» Work request:
Of the entries below, restate word for word only the section that runs from the line with "1. We will use" to the line with "2. Later on, we", counting both ends.

━━━ Extracted data

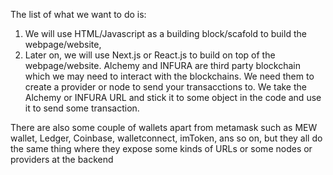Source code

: The list of what we want to do is:

1. We will use HTML/Javascript as a building block/scafold to build the webpage/website,
2. Later on, we will use Next.js or React.js to build on top of the webpage/website. Alchemy and INFURA are third party blockchain which we may need to interact with the blockchains. We need them to create a provider or node to send your transacctions to. We take the Alchemy or INFURA URL and stick it to some object in the code and use it to send some transaction.

There are also some couple of wallets apart from metamask such as MEW wallet, Ledger, Coinbase, walletconnect, imToken, ans so on, but they all do the same thing where they expose some kinds of URLs or some nodes or providers at the backend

━━━━━━

» Output for this exercise:
1. We will use HTML/Javascript as a building block/scafold to build the webpage/website,
2. Later on, we will use Next.js or React.js to build on top of the webpage/website. Alchemy and INFURA are third party blockchain which we may need to interact with the blockchains. We need them to create a provider or node to send your transacctions to. We take the Alchemy or INFURA URL and stick it to some object in the code and use it to send some transaction.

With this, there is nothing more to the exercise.